= Notes of a Desolate Man =

Taiwanese novel

Notes of a Desolate Man (Chinese: 荒人手記; pinyin: Huāng rén shǒujì) is a 1994 queer postmodern novel by Taiwanese writer Chu T'ien-wen (朱天文). It is one of Chu's most well-known works and won the first China Times Million (Taiwan) Dollar Literary Prize in 1994.

== Synopsis ==

The book depicts the journey of a gay man named Xiao Shao, who travels to Japan to attend the funeral of his dear friend, Ah Yao. During the funeral, he reflects on the first half of his life, confessing and repenting the entanglements he had with eight different lovers. He also shares his observations and insights on desire and mortality. The entire book is structured as a diary to portray intimate relationships among gay men, breaking free from traditional narratives to challenge established norms of male literary aesthetics. The book is rich in sensory descriptions and cultural codes, presenting a glimpse of the decadent and lustful aspects of modern urban life.

== Characters ==

- Xiao Shao (Chinese: 小韶; pinyin: Xiǎo sháo) is 40-years-old gay Taiwanese man (later identified as a mainlander) who serves as the narrator for the novel. Is best friends with Ah Yao, who is dying in Japan from complications from AIDS.
- Ah Yao (Chinese: 阿堯; pinyin: Ā yáo) is a gay/queer man and a childhood friend of Xiao Shao. He has been diagnosed with AIDS and is suffering from its complications in Japan, where he lives with his mother. Ah Yao eventually dies.
- Ah Yao’s mother has a close relationship with Xiao Shao and treats him as if he were her own son, in contrast to her relationship with Ah Yao, who does not respect her. She is Buddhist as well.
- Yongjie (Chinese: 永桔; pinyin: Yǒng jú) has been Xiao's partner for seven years. He is a freelance documentary filmmaker who travels to southwest China for work.
- Jay is a Taipei dancer who dates Xiao Shao at first but eventually falls out of love and instead leaves him for Jin.
- Fido dubbed as “Fido” from the Fido Dido logo on his t-shirt, is a handsome young man whom Xiao Shao met at a coffee shop.
- Beibei female friend of Xiao Shao and entrepreneur.

== Style ==
Notes of a Desolate Man is written in a postmodern style of "ontological dislocation," that is "notoriously" intertextual, with numerous cultural allusions, related in a stream of consciousness, and many doubts expressed about the stability of meaning.
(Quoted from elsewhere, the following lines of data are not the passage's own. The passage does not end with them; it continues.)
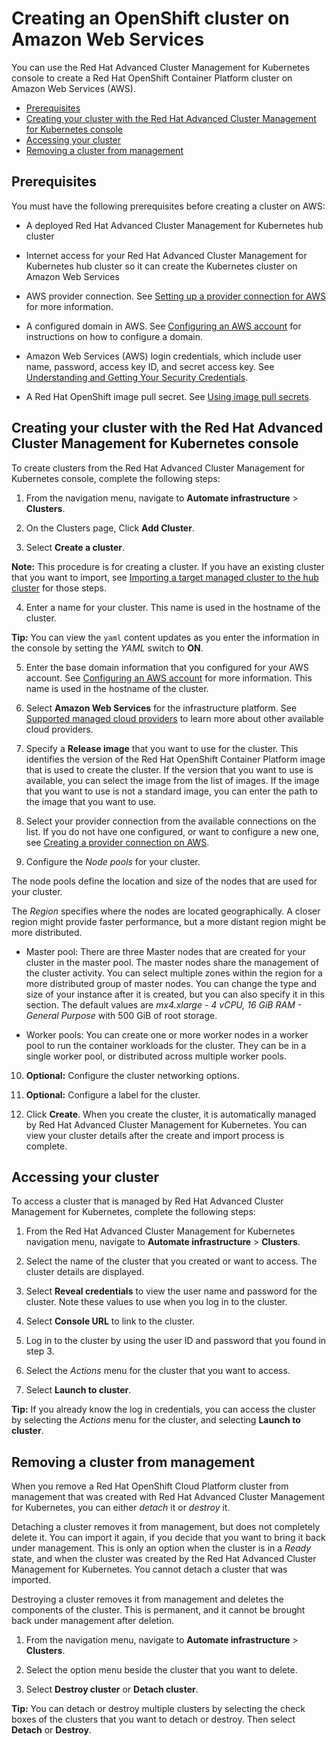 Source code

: # Creating an OpenShift cluster on Amazon Web Services

You can use the Red Hat Advanced Cluster Management for Kubernetes console to create a Red Hat OpenShift Container Platform cluster on Amazon Web Services (AWS).

  - [Prerequisites](#prerequisites)
  - [Creating your cluster with the Red Hat Advanced Cluster Management for Kubernetes console](#creating-your-cluster-with-the-red-hat-advanced-cluster-management-for-kubernetes-console)
  - [Accessing your cluster](#accessing-your-cluster)
  - [Removing a cluster from management](#removing-a-cluster-from-management)
 
## Prerequisites

You must have the following prerequisites before creating a cluster on AWS:

* A deployed Red Hat Advanced Cluster Management for Kubernetes hub cluster

* Internet access for your Red Hat Advanced Cluster Management for Kubernetes hub cluster so it can create the Kubernetes cluster on Amazon Web Services

* AWS provider connection. See [Setting up a provider connection for AWS](cloud_conn_aws.md) for more information.

* A configured domain in AWS. See [Configuring an AWS account](https://docs.openshift.com/container-platform/4.3/installing/installing_aws/installing-aws-account.html) for instructions on how to configure a domain. 

* Amazon Web Services (AWS) login credentials, which include user name, password, access key ID, and secret access key. See [Understanding and Getting Your Security Credentials](https://docs.aws.amazon.com/general/latest/gr/aws-sec-cred-types.html).

* A Red Hat OpenShift image pull secret. See [Using image pull secrets](https://docs.openshift.com/container-platform/4.3/openshift_images/managing_images/using-image-pull-secrets.html).

## Creating your cluster with the Red Hat Advanced Cluster Management for Kubernetes console

To create clusters from the Red Hat Advanced Cluster Management for Kubernetes console, complete the following steps: 

1. From the navigation menu, navigate to **Automate infrastructure** > **Clusters**.

2. On the Clusters page, Click **Add Cluster**.

3. Select **Create a cluster**. 
   
  **Note:** This procedure is for creating a cluster. If you have an existing cluster that you want to import, see [Importing a target managed cluster to the hub cluster](import.md) for those steps.
  
4. Enter a name for your cluster. This name is used in the hostname of the cluster.

  **Tip:** You can view the `yaml` content updates as you enter the information in the console by setting the *YAML* switch to **ON**. 

5. Enter the base domain information that you configured for your AWS account. See [Configuring an AWS account](https://docs.openshift.com/container-platform/4.3/installing/installing_aws/installing-aws-account.html) for more information. This name is used in the hostname of the cluster.

6. Select **Amazon Web Services** for the infrastructure platform. See [Supported managed cloud providers](cloud_providers.md) to learn more about other available cloud providers.

7. Specify a **Release image** that you want to use for the cluster. This identifies the version of the Red Hat OpenShift Container Platform image that is used to create the cluster. If the version that you want to use is available, you can select the image from the list of images. If the image that you want to use is not a standard image, you can enter the path to the image that you want to use.

8. Select your provider connection from the available connections on the list. If you do not have one configured, or want to configure a new one, see [Creating a provider connection on AWS](cloud_conn_aws.md).
   
9. Configure the *Node pools* for your cluster. 

  The node pools define the location and size of the nodes that are used for your cluster. 

  The *Region* specifies where the nodes are located geographically. A closer region might provide faster performance, but a more distant region might be more distributed. 

  * Master pool: There are three Master nodes that are created for your cluster in the master pool. The master nodes share the management of the cluster activity. You can select multiple zones within the region for a more distributed group of master nodes. You can change the type and size of your instance after it is created, but you can also specify it in this section. The default values are *mx4.xlarge - 4 vCPU, 16 GiB RAM - General Purpose* with 500 GiB of root storage. 

  * Worker pools: You can create one or more worker nodes in a worker pool to run the container workloads for the cluster. They can be in a single worker pool, or distributed across multiple worker pools.  

10. **Optional:** Configure the cluster networking options.

11. **Optional:** Configure a label for the cluster.

12. Click **Create**. When you create the cluster, it is automatically managed by Red Hat Advanced Cluster Management for Kubernetes. You can view your cluster details after the create and import process is complete.

## Accessing your cluster 

To access a cluster that is managed by Red Hat Advanced Cluster Management for Kubernetes, complete the following steps:

1. From the Red Hat Advanced Cluster Management for Kubernetes navigation menu, navigate to **Automate infrastructure** > **Clusters**.

2. Select the name of the cluster that you created or want to access. The cluster details are displayed.

3. Select **Reveal credentials** to view the user name and password for the cluster. Note these values to use when you log in to the cluster. 

4. Select **Console URL** to link to the cluster.

5. Log in to the cluster by using the user ID and password that you found in step 3. 

6. Select the *Actions* menu for the cluster that you want to access.

7. Select **Launch to cluster**. 

  **Tip:** If you already know the log in credentials, you can access the cluster by selecting the *Actions* menu for the cluster, and selecting **Launch to cluster**.

## Removing a cluster from management

When you remove a Red Hat OpenShift Cloud Platform cluster from management that was created with Red Hat Advanced Cluster Management for Kubernetes, you can either *detach* it or *destroy* it.  

Detaching a cluster removes it from management, but does not completely delete it. You can import it again, if you decide that you want to bring it back under management. This is only an option when the cluster is in a *Ready* state, and when the cluster was created by the Red Hat Advanced Cluster Management for Kubernetes. You cannot detach a cluster that was imported.

Destroying a cluster removes it from management and deletes the components of the cluster. This is permanent, and it cannot be brought back under management after deletion.   

1. From the navigation menu, navigate to **Automate infrastructure** > **Clusters**.

2. Select the option menu beside the cluster that you want to delete.

3. Select **Destroy cluster** or **Detach cluster**. 

  **Tip:** You can detach or destroy multiple clusters by selecting the check boxes of the clusters that you want to detach or destroy. Then select **Detach** or **Destroy**.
The narrator-protagonist Xiao Shao responds to his predicament by considering ideas by thinkers such as French anthropologist Claude Lévi-Strauss (especially his study Tristes Tropiques) and philosopher and gay icon Michel Foucault, as well as popular culture texts and figures as diverse as E.T.: The Extra-Terrestrial, Home Alone, Woman Basketball Player No. 5, Dream Lovers, La Dolce Vita, Tokyo Story, The Fly (two versions of the film), Aparajito, T.S. Eliot's The Waste Land, Michael Jackson, pachinko, and the Buddhist text The Diamond Sutra.

== Reception ==
Notes of a Desolate Man is recognized as one of Chu's most significant literary works.
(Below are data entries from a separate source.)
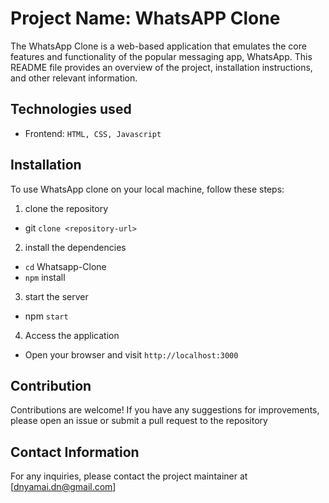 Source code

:# Project Name: WhatsAPP Clone

The WhatsApp Clone is a web-based application that emulates the core features and functionality of the popular messaging app, WhatsApp. This README file provides an overview of the project, installation instructions, and other relevant information.

## Technologies used

- Frontend: `HTML, CSS, Javascript`

## Installation

To use WhatsApp clone on your local machine, follow these steps:

1. clone the repository
  - git `clone <repository-url>`
2. install the dependencies
  - `cd` Whatsapp-Clone
  - `npm` install
3. start the server
  - npm `start`
4. Access the application
  - Open your browser and visit `http://localhost:3000`

## Contribution

Contributions are welcome! If you have any suggestions for improvements, please open an issue or submit a pull request to the repository

## Contact Information

For any inquiries, please contact the project maintainer at [dnyamai.dn@gmail.com]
The novel is formatted as a “private” diary, and is often categorized as a postmodern novel. While the surface of the story deals with the struggles of LGBTQ identity, the protagonist's negative attitude towards desire and a tendency to endorse mainstream heterosexual values throughout the book raises questions about whether it truly represents the voice of the LGBTQ community. Literary critic Ng Kim Chew (黃錦樹), on the other hand, believes that the author breaks free from past conventions through its use of urban settings while still carrying the influence of early efforts to revive Chinese culture in the novel, making it a tribute to the author's mentor, Hu Lancheng (胡蘭成).
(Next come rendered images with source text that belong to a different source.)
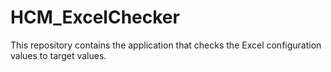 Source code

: # HCM_ExcelChecker
This repository contains the application that checks the Excel configuration values to target values.
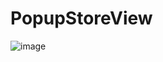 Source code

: # PopupStoreView
![image](https://github.com/HongHyeYoung/team3-project/assets/103356641/8b3a96eb-7a84-45eb-89d2-0afbd4b55489)

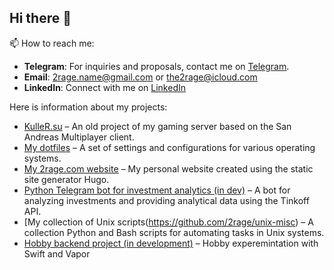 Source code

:## Hi there 👋

📫 How to reach me:

- **Telegram**: For inquiries and proposals, contact me on [Telegram](https://t.me/the2rage).
- **Email**: [2rage.name@gmail.com](mailto:2rage.name@gmail.com) or [the2rage@icloud.com](mailto:the2rage@icloud.com)
- **LinkedIn**: Connect with me on [LinkedIn](https://www.linkedin.com/in/2rage/)

Here is information about my projects:

- [KulleR.su](/ru/posts/kuller-su/) – An old project of my gaming server based on the San Andreas Multiplayer client.
- [My dotfiles](https://github.com/2rage/dotfiles) – A set of settings and configurations for various operating systems.
- [My 2rage.com website](https://github.com/2rage/personal_site) – My personal website created using the static site generator Hugo.
- [Python Telegram bot for investment analytics (in dev)](https://github.com/2rage/VKR) – A bot for analyzing investments and providing analytical data using the Tinkoff API.
- [My collection of Unix scripts(https://github.com/2rage/unix-misc) – A collection Python and Bash scripts for automating tasks in Unix systems.
- [Hobby backend project (in development)](https://github.com/2rage/swiftwork) – Hobby experemintation with Swift and Vapor

<!--
**2rage/2rage** is a ✨ _special_ ✨ repository because its `README.md` (this file) appears on your GitHub profile.

Here are some ideas to get you started:

- 🔭 I’m currently working on ...
- 🌱 I’m currently learning ...
- 👯 I’m looking to collaborate on ...
- 🤔 I’m looking for help with ...
- 💬 Ask me about ...
- 📫 How to reach me: ...
- 😄 Pronouns: ...
- ⚡ Fun fact: ...
-->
The novella was awarded the China Times Million (Taiwan) Dollar Literary Prize in 1994, winning grand prize of 1 million New Taiwan Dollars.

Though written by a heterosexual woman, Notes of a Desolate Man has also been recognized as a landmark novel to thematize gay, homosexual, and queer identity, alongside such works as Pai Hsien-yung's Crystal Boys, Qiu Miaojin's Notes of a Crocodile, and Chi Ta-wei's The Membranes.

== Translation ==
In 1999, Columbia University Press published the English translation of the novel by Howard Goldblatt and Sylvia Li-chun Lin. Translators Goldblatt and Lin were awarded the National Translation Award from the American Literary Translators Association (ALTA) for flawlessly recapturing the original text into English. The acquiring editor likened the novel to Fyodor Dostoevsky's novella, Notes from Underground (1864).